----- Records -----

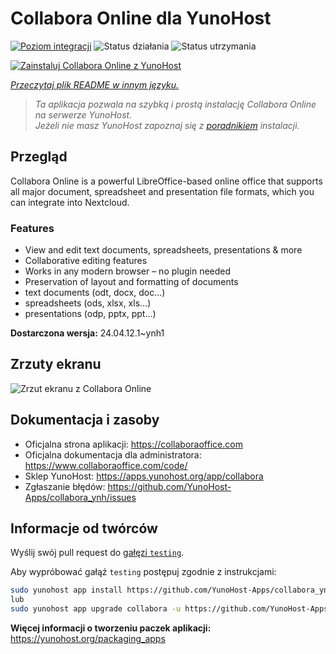 <!--
To README zostało automatycznie wygenerowane przez <https://github.com/YunoHost/apps/tree/master/tools/readme_generator>
Nie powinno być ono edytowane ręcznie.
-->

# Collabora Online dla YunoHost

[![Poziom integracji](https://apps.yunohost.org/badge/integration/collabora)](https://ci-apps.yunohost.org/ci/apps/collabora/)
![Status działania](https://apps.yunohost.org/badge/state/collabora)
![Status utrzymania](https://apps.yunohost.org/badge/maintained/collabora)

[![Zainstaluj Collabora Online z YunoHost](https://install-app.yunohost.org/install-with-yunohost.svg)](https://install-app.yunohost.org/?app=collabora)

*[Przeczytaj plik README w innym języku.](./ALL_README.md)*

> *Ta aplikacja pozwala na szybką i prostą instalację Collabora Online na serwerze YunoHost.*  
> *Jeżeli nie masz YunoHost zapoznaj się z [poradnikiem](https://yunohost.org/install) instalacji.*

## Przegląd

Collabora Online is a powerful LibreOffice-based online office that supports all major document, spreadsheet and presentation file formats, which you can integrate into Nextcloud.

### Features

- View and edit text documents, spreadsheets, presentations & more
- Collaborative editing features
- Works in any modern browser – no plugin needed
- Preservation of layout and formatting of documents
- text documents (odt, docx, doc…)
- spreadsheets (ods, xlsx, xls…)
- presentations (odp, pptx, ppt…)


**Dostarczona wersja:** 24.04.12.1~ynh1

## Zrzuty ekranu

![Zrzut ekranu z Collabora Online](./doc/screenshots/Nextcloud-writer.png)

## Dokumentacja i zasoby

- Oficjalna strona aplikacji: <https://collaboraoffice.com>
- Oficjalna dokumentacja dla administratora: <https://www.collaboraoffice.com/code/>
- Sklep YunoHost: <https://apps.yunohost.org/app/collabora>
- Zgłaszanie błędów: <https://github.com/YunoHost-Apps/collabora_ynh/issues>

## Informacje od twórców

Wyślij swój pull request do [gałęzi `testing`](https://github.com/YunoHost-Apps/collabora_ynh/tree/testing).

Aby wypróbować gałąź `testing` postępuj zgodnie z instrukcjami:

```bash
sudo yunohost app install https://github.com/YunoHost-Apps/collabora_ynh/tree/testing --debug
lub
sudo yunohost app upgrade collabora -u https://github.com/YunoHost-Apps/collabora_ynh/tree/testing --debug
```

**Więcej informacji o tworzeniu paczek aplikacji:** <https://yunohost.org/packaging_apps>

-----

Go through the entries above and count each line that contains the string "Online". Reply only with the total.

5